● What needs to be done
Copy out each line below verbatim, skipping any picture.

● Material supplied
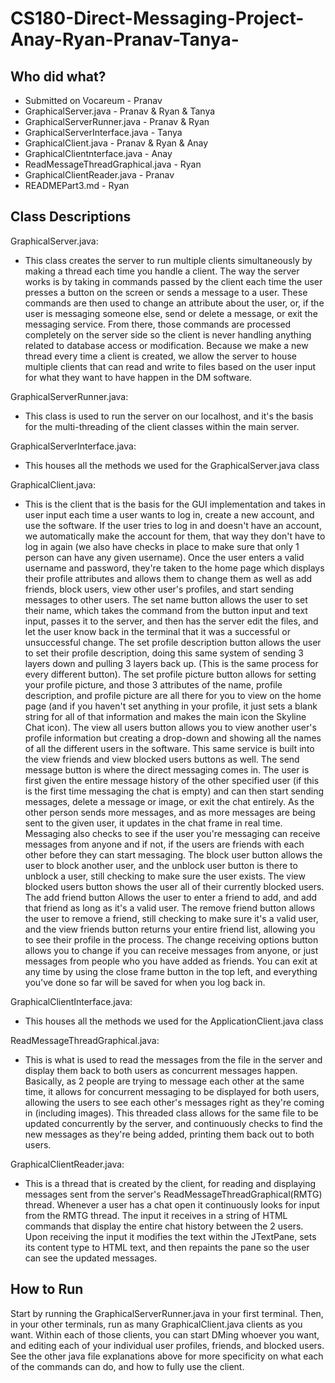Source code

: # CS180-Direct-Messaging-Project-Anay-Ryan-Pranav-Tanya-

## Who did what?
- Submitted on Vocareum - Pranav
- GraphicalServer.java - Pranav & Ryan & Tanya
- GraphicalServerRunner.java - Pranav & Ryan
- GraphicalServerInterface.java - Tanya
- GraphicalClient.java - Pranav & Ryan & Anay
- GraphicalClientnterface.java - Anay
- ReadMessageThreadGraphical.java - Ryan
- GraphicalClientReader.java - Pranav
- READMEPart3.md - Ryan


## Class Descriptions
GraphicalServer.java:
- This class creates the server to run multiple clients simultaneously by making a thread each time you handle a client.
The way the server works is by taking in commands passed by the client each time the user presses a button on the screen or sends a message to a user. These commands are then used to change an attribute about the user, or, if the user is messaging someone else, send or delete a message, or exit the messaging service.
From there, those commands are processed completely on the server side so the client is never handling anything related to database access or modification.
Because we make a new thread every time a client is created, we allow the server to house multiple clients that can read and write to files based on the user input for what they want to have happen in the DM software.


GraphicalServerRunner.java:
- This class is used to run the server on our localhost, and it's the basis for the multi-threading of the client classes within the main server.

GraphicalServerInterface.java:
- This houses all the methods we used for the GraphicalServer.java class

GraphicalClient.java:
- This is the client that is the basis for the GUI implementation and takes in user input each time a user wants to log in, create a new account, and use the software.
If the user tries to log in and doesn't have an account, we automatically make the account for them, that way they don't have to log in again (we also have checks in place to make sure that only 1 person can have any given username).
Once the user enters a valid username and password, they're taken to the home page which displays their profile attributes and allows them to change them as well as add friends, block users, view other user's profiles, and start sending messages to other users.
The set name button allows the user to set their name, which takes the command from the button input and text input, passes it to the server, and then has the server edit the files, and let the user know back in the terminal that it was a successful or unsuccessful change.
The set profile description button allows the user to set their profile description, doing this same system of sending 3 layers down and pulling 3 layers back up. (This is the same process for every different button).
The set profile picture button allows for setting your profile picture, and those 3 attributes of the name, profile description, and profile picture are all there for you to view on the home page (and if you haven't set anything in your profile, it just sets a blank string for all of that information and makes the main icon the Skyline Chat icon).
The view all users button allows you to view another user's profile information but creating a drop-down and showing all the names of all the different users in the software. This same service is built into the view friends and view blocked users buttons as well.
The send message button is where the direct messaging comes in. The user is first given the entire message history of the other specified user (if this is the first time messaging the chat is empty) and can then start sending messages, delete a message or image, or exit the chat entirely.
As the other person sends more messages, and as more messages are being sent to the given user, it updates in the chat frame in real time.
Messaging also checks to see if the user you're messaging can receive messages from anyone and if not, if the users are friends with each other before they can start messaging. 
The block user button allows the user to block another user, and the unblock user button is there to unblock a user, still checking to make sure the user exists.
The view blocked users button shows the user all of their currently blocked users.
The add friend button Allows the user to enter a friend to add, and add that friend as long as it's a valid user.
The remove friend button allows the user to remove a friend, still checking to make sure it's a valid user, and the view friends button returns your entire friend list, allowing you to see their profile in the process.
The change receiving options button allows you to change if you can receive messages from anyone, or just messages from people who you have added as friends.
You can exit at any time by using the close frame button in the top left, and everything you've done so far will be saved for when you log back in.

GraphicalClientInterface.java:
- This houses all the methods we used for the ApplicationClient.java class


ReadMessageThreadGraphical.java:
- This is what is used to read the messages from the file in the server and display them back to both users as concurrent messages happen.
Basically, as 2 people are trying to message each other at the same time, it allows for concurrent messaging to be displayed for both users, allowing the users to see each other's messages right as they're coming in (including images).
This threaded class allows for the same file to be updated concurrently by the server, and continuously checks to find the new messages as they're being added, printing them back out to both users.

GraphicalClientReader.java:
- This is a thread that is created by the client, for reading and displaying messages sent from the server's ReadMessageThreadGraphical(RMTG) thread. Whenever a user has a chat open it continuously looks for input from the RMTG thread. The input it receives in a string of HTML commands that display the entire chat history between the 2 users. Upon receiving the input it modifies the text within the JTextPane, sets its content type to HTML text, and then repaints the pane so the user can see the updated messages.


## How to Run 
Start by running the GraphicalServerRunner.java in your first terminal. Then, in your other terminals, run as many GraphicalClient.java clients as you want. Within each of those clients, you can start DMing whoever you want, and editing each of your individual user profiles, friends, and blocked users. See the other java file explanations above for more specificity on what each of the commands can do, and how to fully use the client.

● Result of this task
Source code

: # CS180-Direct-Messaging-Project-Anay-Ryan-Pranav-Tanya-

## Who did what?
- Submitted on Vocareum - Pranav
- GraphicalServer.java - Pranav & Ryan & Tanya
- GraphicalServerRunner.java - Pranav & Ryan
- GraphicalServerInterface.java - Tanya
- GraphicalClient.java - Pranav & Ryan & Anay
- GraphicalClientnterface.java - Anay
- ReadMessageThreadGraphical.java - Ryan
- GraphicalClientReader.java - Pranav
- READMEPart3.md - Ryan


## Class Descriptions
GraphicalServer.java:
- This class creates the server to run multiple clients simultaneously by making a thread each time you handle a client.
The way the server works is by taking in commands passed by the client each time the user presses a button on the screen or sends a message to a user. These commands are then used to change an attribute about the user, or, if the user is messaging someone else, send or delete a message, or exit the messaging service.
From there, those commands are processed completely on the server side so the client is never handling anything related to database access or modification.
Because we make a new thread every time a client is created, we allow the server to house multiple clients that can read and write to files based on the user input for what they want to have happen in the DM software.


GraphicalServerRunner.java:
- This class is used to run the server on our localhost, and it's the basis for the multi-threading of the client classes within the main server.

GraphicalServerInterface.java:
- This houses all the methods we used for the GraphicalServer.java class

GraphicalClient.java:
- This is the client that is the basis for the GUI implementation and takes in user input each time a user wants to log in, create a new account, and use the software.
If the user tries to log in and doesn't have an account, we automatically make the account for them, that way they don't have to log in again (we also have checks in place to make sure that only 1 person can have any given username).
Once the user enters a valid username and password, they're taken to the home page which displays their profile attributes and allows them to change them as well as add friends, block users, view other user's profiles, and start sending messages to other users.
The set name button allows the user to set their name, which takes the command from the button input and text input, passes it to the server, and then has the server edit the files, and let the user know back in the terminal that it was a successful or unsuccessful change.
The set profile description button allows the user to set their profile description, doing this same system of sending 3 layers down and pulling 3 layers back up. (This is the same process for every different button).
The set profile picture button allows for setting your profile picture, and those 3 attributes of the name, profile description, and profile picture are all there for you to view on the home page (and if you haven't set anything in your profile, it just sets a blank string for all of that information and makes the main icon the Skyline Chat icon).
The view all users button allows you to view another user's profile information but creating a drop-down and showing all the names of all the different users in the software. This same service is built into the view friends and view blocked users buttons as well.
The send message button is where the direct messaging comes in. The user is first given the entire message history of the other specified user (if this is the first time messaging the chat is empty) and can then start sending messages, delete a message or image, or exit the chat entirely.
As the other person sends more messages, and as more messages are being sent to the given user, it updates in the chat frame in real time.
Messaging also checks to see if the user you're messaging can receive messages from anyone and if not, if the users are friends with each other before they can start messaging. 
The block user button allows the user to block another user, and the unblock user button is there to unblock a user, still checking to make sure the user exists.
The view blocked users button shows the user all of their currently blocked users.
The add friend button Allows the user to enter a friend to add, and add that friend as long as it's a valid user.
The remove friend button allows the user to remove a friend, still checking to make sure it's a valid user, and the view friends button returns your entire friend list, allowing you to see their profile in the process.
The change receiving options button allows you to change if you can receive messages from anyone, or just messages from people who you have added as friends.
You can exit at any time by using the close frame button in the top left, and everything you've done so far will be saved for when you log back in.

GraphicalClientInterface.java:
- This houses all the methods we used for the ApplicationClient.java class


ReadMessageThreadGraphical.java:
- This is what is used to read the messages from the file in the server and display them back to both users as concurrent messages happen.
Basically, as 2 people are trying to message each other at the same time, it allows for concurrent messaging to be displayed for both users, allowing the users to see each other's messages right as they're coming in (including images).
This threaded class allows for the same file to be updated concurrently by the server, and continuously checks to find the new messages as they're being added, printing them back out to both users.

GraphicalClientReader.java:
- This is a thread that is created by the client, for reading and displaying messages sent from the server's ReadMessageThreadGraphical(RMTG) thread. Whenever a user has a chat open it continuously looks for input from the RMTG thread. The input it receives in a string of HTML commands that display the entire chat history between the 2 users. Upon receiving the input it modifies the text within the JTextPane, sets its content type to HTML text, and then repaints the pane so the user can see the updated messages.


## How to Run 
Start by running the GraphicalServerRunner.java in your first terminal. Then, in your other terminals, run as many GraphicalClient.java clients as you want. Within each of those clients, you can start DMing whoever you want, and editing each of your individual user profiles, friends, and blocked users. See the other java file explanations above for more specificity on what each of the commands can do, and how to fully use the client.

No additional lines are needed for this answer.